In the 2007 Queen's Birthday Honours, Young was appointed a Distinguished Companion of the New Zealand Order of Merit, for services as president of the Court of Appeal. In 2009, following the restoration of titular honours by the New Zealand government, he accepted redesignation as a Knight Companion. In 2013, he was awarded an honorary doctorate in laws from the University of Canterbury.

Young was appointed a Judge of the Supreme Court with effect from 1 July 2010. During his tenure he chaired from 2019 to 2020 the Royal Commission of Inquiry into the Christchurch mosque shootings. He remained a permanent member of the Supreme Court until 2022. Thereafter he sat as an acting judge of the Supreme Court until 2024. On 3 April 2024, Young was granted retention of the title The Honourable, in recognition of his service as a judge of the Supreme Court, Court of Appeal and High Court.

Following his retirement from the New Zealand Supreme Court, Young has accepted five international judicial appointments.

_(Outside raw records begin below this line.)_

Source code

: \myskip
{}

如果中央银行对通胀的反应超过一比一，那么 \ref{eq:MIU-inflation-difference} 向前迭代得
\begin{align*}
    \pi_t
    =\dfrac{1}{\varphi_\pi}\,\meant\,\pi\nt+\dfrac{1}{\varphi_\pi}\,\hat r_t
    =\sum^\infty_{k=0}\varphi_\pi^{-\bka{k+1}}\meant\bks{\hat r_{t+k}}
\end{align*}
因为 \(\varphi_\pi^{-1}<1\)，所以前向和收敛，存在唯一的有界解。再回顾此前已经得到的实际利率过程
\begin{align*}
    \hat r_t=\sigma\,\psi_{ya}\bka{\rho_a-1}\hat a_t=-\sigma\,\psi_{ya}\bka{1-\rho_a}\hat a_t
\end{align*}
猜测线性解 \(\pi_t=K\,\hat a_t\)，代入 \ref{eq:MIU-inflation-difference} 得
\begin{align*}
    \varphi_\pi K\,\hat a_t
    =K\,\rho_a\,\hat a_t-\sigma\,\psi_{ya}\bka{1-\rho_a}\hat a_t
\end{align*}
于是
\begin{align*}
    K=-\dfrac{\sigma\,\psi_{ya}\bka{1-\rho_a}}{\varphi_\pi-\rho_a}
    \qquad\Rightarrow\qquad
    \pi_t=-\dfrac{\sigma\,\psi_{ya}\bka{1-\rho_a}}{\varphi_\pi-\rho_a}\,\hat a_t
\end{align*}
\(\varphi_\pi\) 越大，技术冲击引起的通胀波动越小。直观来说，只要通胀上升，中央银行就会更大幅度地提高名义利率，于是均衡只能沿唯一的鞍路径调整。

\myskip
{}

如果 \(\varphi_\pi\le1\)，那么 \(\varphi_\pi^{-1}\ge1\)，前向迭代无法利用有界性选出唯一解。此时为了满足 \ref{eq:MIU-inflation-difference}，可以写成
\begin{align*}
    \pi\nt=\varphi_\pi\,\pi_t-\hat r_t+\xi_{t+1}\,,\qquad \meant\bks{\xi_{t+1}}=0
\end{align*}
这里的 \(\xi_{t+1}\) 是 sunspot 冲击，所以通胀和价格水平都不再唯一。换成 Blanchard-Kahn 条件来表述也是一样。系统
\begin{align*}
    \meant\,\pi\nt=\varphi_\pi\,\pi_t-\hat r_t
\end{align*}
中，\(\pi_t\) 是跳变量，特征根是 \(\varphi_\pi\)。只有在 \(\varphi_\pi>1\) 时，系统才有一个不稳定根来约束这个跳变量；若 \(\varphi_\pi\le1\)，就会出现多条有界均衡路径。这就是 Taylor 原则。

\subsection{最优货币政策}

He was appointed a judge of the Dubai International Financial Centre Courts in July 2022, but resigned less than a month later citing the risk of 'adverse perceptions' in light of concerns raised by human rights campaigners about foreign judicial appointments allegedly being used to legitimise the United Arab Emirates political regime. In August 2022 he was appointed an ad-hoc justice in the Court of Appeal of the Seychelles. On 7 November 2022 he was sworn in as a judge of the Court of Appeal of Samoa. In October 2023 he was sworn to the Supreme Court of Fiji. On 8 May 2025, the Hong Kong government announced that Young would join the Hong Kong Court of Final Appeal as a foreign non-permanent judge after receiving the endorsement of the Legislative Council of Hong Kong.

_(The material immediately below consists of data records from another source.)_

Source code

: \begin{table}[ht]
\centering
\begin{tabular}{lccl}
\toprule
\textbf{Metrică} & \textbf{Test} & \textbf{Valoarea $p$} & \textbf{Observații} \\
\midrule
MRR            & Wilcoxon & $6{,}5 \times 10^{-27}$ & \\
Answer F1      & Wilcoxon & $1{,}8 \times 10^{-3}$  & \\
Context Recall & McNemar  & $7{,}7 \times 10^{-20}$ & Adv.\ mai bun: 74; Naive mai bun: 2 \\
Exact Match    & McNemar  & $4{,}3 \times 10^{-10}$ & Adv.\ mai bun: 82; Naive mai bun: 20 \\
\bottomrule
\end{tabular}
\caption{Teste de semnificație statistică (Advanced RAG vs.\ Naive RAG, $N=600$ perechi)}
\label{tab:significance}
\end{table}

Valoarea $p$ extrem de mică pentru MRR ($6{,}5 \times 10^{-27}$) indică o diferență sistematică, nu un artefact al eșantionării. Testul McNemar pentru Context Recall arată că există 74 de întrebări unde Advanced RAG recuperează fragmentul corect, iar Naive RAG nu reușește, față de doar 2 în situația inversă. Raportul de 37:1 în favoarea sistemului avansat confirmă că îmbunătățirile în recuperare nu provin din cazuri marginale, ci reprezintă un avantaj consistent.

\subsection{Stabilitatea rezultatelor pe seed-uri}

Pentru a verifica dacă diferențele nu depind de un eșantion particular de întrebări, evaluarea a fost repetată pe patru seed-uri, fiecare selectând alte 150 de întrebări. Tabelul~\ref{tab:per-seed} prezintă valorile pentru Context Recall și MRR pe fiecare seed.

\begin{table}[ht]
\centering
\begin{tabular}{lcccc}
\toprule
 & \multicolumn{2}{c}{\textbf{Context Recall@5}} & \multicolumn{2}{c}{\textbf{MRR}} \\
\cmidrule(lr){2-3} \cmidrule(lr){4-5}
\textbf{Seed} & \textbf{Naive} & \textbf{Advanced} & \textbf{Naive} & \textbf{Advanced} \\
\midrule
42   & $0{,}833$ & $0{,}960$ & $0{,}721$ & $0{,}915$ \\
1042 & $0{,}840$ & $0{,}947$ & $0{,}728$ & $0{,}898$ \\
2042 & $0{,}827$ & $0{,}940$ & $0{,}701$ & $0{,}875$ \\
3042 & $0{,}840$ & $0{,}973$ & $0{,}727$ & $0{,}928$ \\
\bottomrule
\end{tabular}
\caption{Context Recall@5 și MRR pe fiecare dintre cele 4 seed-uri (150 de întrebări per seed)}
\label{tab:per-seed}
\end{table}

==Non-judicial involvement==
While a barrister, Young was involved with the New Zealand Law Society educational programme and, since appointment to the bench, with the Institute of Judicial Studies, being the primary author of its Criminal Jury Trials Bench Book. He wrote "Summing Up to Juries – What Jury Research says about Current Rules and Practice" [2003] Crim LR 665 and co-authored a chapter in Witness Testimony: Psychological, Investigative and Evidential Perspectives (Oxford University Press 26 October 2006).